Nothing by Janne Teller

From Goodreads:Nothing is the Lord of the Flies for the 21st century

Pierre Anthon left school the day he found out that it was not worth doing anything as nothing mattered anyhow. The rest of us stayed behind. And even though the teachers carefully cleared up after Pierre Anthon in the class room as well as in our heads, a bit of Pierre Anthon remained within us. Perhaps this is why things later happened the way they did ...

Thus begins the story of Pierre Anthon, a thirteen year old boy, who leaves school to sit in a plum tree and train for becoming part of nothing. "Everything begins just in order to end. The moment you were born you began to die, and that goes for everything else as well." Pierre Anthon shouts and continues: "The whole thing is just one immense play which is about pretending and about being best at exactly that."

Scared at the prospects that Pierre Anthon throws at them together with the ripening plums, his seventh grade classmates set out on a desperate quest for the meaning of life. Nothing they do will make him come down, not even pelting him with rocks. So to prove to Pierre Anthon that life has meaning, the children decide to give up things of importance. The pile starts with the superficial—a fishing rod, a new pair of shoes. But as the sacrifices become more extreme, the students grow increasingly desperate to get Pierre Anthon down, to justify their belief in meaning.

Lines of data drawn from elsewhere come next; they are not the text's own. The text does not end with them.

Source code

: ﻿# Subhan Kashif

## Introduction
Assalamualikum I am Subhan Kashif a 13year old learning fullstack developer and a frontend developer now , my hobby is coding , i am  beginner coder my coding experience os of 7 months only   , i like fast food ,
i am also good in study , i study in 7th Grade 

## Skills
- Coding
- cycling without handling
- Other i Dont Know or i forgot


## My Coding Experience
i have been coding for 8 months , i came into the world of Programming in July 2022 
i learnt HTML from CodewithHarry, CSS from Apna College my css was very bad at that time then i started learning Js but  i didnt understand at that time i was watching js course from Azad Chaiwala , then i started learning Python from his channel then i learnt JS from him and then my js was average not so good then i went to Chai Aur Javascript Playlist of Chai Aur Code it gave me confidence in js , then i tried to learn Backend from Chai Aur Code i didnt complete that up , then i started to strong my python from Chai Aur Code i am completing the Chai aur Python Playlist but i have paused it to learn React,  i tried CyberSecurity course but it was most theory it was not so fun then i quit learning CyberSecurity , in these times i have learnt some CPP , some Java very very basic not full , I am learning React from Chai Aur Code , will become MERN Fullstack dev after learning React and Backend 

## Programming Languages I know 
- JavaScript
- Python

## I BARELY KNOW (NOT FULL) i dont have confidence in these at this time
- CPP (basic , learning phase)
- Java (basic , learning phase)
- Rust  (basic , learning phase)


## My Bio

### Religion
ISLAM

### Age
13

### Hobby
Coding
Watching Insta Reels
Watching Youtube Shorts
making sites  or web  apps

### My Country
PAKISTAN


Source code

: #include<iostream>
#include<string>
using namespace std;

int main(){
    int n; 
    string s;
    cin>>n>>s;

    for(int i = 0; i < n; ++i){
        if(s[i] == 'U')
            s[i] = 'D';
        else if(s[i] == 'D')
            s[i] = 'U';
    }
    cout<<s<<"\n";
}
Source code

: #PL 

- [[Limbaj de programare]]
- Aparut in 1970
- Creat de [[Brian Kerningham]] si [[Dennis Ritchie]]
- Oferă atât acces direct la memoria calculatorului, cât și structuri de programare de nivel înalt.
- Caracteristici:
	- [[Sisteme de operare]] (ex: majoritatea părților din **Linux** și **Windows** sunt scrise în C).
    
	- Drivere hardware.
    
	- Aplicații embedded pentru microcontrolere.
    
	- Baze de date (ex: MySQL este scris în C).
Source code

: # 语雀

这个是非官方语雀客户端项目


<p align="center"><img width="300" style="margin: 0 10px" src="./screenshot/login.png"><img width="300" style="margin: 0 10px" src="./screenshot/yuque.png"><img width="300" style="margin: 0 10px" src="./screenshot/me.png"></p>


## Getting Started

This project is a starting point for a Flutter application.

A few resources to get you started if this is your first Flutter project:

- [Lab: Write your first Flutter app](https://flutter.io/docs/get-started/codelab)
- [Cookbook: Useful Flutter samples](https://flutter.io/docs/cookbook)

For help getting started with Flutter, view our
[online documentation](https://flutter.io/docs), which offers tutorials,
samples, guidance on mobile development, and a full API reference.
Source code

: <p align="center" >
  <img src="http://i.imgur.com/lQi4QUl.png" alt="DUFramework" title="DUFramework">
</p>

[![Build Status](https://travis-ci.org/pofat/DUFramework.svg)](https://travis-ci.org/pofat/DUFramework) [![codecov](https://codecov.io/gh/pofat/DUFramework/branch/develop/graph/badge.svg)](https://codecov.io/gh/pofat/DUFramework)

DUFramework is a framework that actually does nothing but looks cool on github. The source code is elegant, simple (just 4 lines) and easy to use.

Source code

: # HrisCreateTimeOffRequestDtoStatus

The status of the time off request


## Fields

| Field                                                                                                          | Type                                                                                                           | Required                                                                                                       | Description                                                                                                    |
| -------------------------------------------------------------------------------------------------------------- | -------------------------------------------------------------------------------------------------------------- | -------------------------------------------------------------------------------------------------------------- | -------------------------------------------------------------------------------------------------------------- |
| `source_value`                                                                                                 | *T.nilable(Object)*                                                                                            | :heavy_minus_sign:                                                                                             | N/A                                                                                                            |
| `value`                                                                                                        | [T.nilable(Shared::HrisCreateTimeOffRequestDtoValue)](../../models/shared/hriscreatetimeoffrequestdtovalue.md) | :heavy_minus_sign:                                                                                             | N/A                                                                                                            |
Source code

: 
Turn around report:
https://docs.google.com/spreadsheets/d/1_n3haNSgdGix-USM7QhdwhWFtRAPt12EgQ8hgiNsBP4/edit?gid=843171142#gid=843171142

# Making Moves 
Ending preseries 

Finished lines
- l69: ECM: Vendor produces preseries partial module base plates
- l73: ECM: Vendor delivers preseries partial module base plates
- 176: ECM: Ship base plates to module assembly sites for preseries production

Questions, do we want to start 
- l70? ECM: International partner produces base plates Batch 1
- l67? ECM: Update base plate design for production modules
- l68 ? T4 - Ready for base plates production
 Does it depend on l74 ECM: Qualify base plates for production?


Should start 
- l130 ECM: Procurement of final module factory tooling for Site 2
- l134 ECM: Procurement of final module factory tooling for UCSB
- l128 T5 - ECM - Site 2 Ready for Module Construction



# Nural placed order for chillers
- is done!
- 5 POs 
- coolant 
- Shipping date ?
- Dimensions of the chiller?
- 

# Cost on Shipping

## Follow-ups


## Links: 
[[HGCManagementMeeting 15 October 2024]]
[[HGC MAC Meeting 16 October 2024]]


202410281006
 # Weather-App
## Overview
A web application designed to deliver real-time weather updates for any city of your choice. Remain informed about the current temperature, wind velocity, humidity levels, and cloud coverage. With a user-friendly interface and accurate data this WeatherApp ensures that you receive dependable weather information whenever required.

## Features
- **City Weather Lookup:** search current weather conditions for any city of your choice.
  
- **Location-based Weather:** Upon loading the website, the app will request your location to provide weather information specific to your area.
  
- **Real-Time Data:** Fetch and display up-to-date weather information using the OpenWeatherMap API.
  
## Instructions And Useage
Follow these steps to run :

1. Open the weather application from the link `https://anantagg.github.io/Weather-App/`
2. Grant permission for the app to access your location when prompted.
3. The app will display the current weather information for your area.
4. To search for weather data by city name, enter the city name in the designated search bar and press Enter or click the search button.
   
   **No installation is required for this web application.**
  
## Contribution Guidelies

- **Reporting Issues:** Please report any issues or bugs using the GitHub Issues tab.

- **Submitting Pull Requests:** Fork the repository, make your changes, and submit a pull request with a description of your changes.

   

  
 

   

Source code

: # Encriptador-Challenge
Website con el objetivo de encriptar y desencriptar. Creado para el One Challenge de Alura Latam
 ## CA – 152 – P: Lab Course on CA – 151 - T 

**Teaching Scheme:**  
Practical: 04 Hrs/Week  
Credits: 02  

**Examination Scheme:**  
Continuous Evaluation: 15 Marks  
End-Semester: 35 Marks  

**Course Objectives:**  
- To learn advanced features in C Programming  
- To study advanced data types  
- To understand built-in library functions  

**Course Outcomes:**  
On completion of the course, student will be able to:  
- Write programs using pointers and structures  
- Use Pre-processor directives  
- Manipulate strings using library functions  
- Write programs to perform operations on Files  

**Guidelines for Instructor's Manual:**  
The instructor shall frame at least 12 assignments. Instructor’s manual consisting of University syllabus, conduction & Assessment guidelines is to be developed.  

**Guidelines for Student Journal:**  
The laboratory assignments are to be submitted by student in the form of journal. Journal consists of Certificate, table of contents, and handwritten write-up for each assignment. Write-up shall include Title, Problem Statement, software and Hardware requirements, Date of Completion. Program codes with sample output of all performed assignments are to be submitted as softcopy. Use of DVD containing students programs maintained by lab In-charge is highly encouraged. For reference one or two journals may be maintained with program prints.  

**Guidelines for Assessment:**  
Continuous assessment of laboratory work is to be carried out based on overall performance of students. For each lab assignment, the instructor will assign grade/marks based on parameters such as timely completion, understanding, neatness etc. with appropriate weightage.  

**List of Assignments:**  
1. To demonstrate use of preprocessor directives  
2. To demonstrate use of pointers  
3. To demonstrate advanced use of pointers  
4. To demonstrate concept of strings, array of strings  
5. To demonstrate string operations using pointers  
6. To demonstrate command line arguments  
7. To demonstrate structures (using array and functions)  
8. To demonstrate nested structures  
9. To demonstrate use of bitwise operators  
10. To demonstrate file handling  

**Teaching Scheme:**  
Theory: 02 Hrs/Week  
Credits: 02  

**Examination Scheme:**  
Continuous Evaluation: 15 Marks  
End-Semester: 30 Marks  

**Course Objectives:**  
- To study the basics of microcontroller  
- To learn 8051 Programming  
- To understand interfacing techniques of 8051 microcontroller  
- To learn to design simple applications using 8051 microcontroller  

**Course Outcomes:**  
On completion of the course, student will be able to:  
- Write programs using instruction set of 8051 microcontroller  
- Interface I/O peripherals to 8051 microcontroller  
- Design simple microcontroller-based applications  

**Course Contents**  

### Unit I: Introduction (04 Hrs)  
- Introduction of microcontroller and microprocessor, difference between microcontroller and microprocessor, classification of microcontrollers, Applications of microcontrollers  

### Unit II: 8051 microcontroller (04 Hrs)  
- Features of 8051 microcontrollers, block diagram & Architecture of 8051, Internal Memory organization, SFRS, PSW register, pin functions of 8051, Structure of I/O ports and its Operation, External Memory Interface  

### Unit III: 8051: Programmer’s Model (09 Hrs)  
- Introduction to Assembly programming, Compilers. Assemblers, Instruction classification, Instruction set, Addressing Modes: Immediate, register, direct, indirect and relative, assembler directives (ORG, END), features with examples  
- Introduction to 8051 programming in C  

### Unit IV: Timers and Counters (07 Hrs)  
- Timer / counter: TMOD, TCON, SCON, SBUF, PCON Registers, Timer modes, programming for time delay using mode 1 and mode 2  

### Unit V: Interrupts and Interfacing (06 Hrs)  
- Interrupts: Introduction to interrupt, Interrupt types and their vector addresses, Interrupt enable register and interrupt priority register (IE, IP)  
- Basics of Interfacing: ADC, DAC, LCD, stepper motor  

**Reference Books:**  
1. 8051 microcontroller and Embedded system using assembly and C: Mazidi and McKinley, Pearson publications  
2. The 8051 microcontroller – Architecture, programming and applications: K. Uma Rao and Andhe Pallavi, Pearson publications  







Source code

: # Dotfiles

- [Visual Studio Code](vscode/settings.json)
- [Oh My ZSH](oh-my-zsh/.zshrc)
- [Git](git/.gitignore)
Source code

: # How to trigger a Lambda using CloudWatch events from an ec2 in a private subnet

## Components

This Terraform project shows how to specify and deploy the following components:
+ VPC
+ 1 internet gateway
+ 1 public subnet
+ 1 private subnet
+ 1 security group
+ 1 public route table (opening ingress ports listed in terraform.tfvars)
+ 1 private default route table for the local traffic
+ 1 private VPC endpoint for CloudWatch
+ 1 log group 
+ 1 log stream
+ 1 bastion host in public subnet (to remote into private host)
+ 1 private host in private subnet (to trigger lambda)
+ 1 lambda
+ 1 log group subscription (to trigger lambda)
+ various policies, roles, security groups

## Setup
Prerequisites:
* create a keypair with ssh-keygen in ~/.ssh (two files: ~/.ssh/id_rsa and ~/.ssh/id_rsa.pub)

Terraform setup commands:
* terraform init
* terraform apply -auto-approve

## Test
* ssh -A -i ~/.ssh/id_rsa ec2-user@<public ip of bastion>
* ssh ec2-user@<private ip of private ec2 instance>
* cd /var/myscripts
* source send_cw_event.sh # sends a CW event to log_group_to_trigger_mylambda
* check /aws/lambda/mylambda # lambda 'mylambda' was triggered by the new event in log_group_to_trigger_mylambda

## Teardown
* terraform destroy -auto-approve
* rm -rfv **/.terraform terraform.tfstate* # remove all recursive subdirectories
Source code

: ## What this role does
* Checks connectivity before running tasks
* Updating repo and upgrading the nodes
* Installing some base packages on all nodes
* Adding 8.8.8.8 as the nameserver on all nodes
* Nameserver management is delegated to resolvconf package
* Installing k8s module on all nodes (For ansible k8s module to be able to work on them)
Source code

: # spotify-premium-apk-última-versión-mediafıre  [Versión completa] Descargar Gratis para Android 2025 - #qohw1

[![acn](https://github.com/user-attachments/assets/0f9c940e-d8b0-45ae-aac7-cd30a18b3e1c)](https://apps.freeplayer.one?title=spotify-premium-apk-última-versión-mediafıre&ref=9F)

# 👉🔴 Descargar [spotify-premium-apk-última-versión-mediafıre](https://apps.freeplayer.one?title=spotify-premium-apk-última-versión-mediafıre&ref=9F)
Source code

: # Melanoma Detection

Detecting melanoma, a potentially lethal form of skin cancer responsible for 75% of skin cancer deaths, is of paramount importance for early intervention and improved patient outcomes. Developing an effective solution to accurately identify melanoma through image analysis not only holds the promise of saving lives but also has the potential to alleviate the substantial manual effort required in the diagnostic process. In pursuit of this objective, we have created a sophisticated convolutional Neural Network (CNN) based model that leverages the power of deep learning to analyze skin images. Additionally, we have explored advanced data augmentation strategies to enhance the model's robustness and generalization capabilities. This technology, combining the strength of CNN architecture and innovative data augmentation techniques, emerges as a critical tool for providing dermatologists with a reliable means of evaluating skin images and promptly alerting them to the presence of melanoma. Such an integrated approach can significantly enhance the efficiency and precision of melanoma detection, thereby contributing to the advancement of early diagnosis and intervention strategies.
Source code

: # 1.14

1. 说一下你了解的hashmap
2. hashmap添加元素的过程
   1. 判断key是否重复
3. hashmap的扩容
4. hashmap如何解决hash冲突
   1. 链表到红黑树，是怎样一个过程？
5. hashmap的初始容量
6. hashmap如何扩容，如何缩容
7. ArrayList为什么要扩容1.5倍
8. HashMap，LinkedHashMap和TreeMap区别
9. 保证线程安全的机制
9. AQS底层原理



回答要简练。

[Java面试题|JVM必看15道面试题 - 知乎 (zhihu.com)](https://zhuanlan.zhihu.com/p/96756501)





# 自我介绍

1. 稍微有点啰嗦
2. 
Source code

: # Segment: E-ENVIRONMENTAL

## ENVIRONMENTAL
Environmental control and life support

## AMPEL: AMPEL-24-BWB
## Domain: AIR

My review: This is a dark and sickening book. One star is lost because the characters aren't that great. Some of them were underdrawn, and some were so ridiculous you felt like you were looking at a charicature of an actual character. I mean, you can't tell me you didn't roll your eyes at the descriptions of either lady William or Holy Karl. *sighs*

The other star is lost on the story. I mean, it's a little stupid. Seventh grade intellectual realizes nothing is worth doing. So he does the obvious thing...climbs a plum tree. And then other kids take offense, until they decide to create a heap of meaning. So, of course, it progresses nicely...sandals...gerbil...prayer mat...dead baby...wait, what? Yeah. Stupid. Dark, but still really stupid.

It's like the car wreck you can't stop looking at. I flipped the pages like mad, but I must say that I was really waiting for it to be over for a lot of it.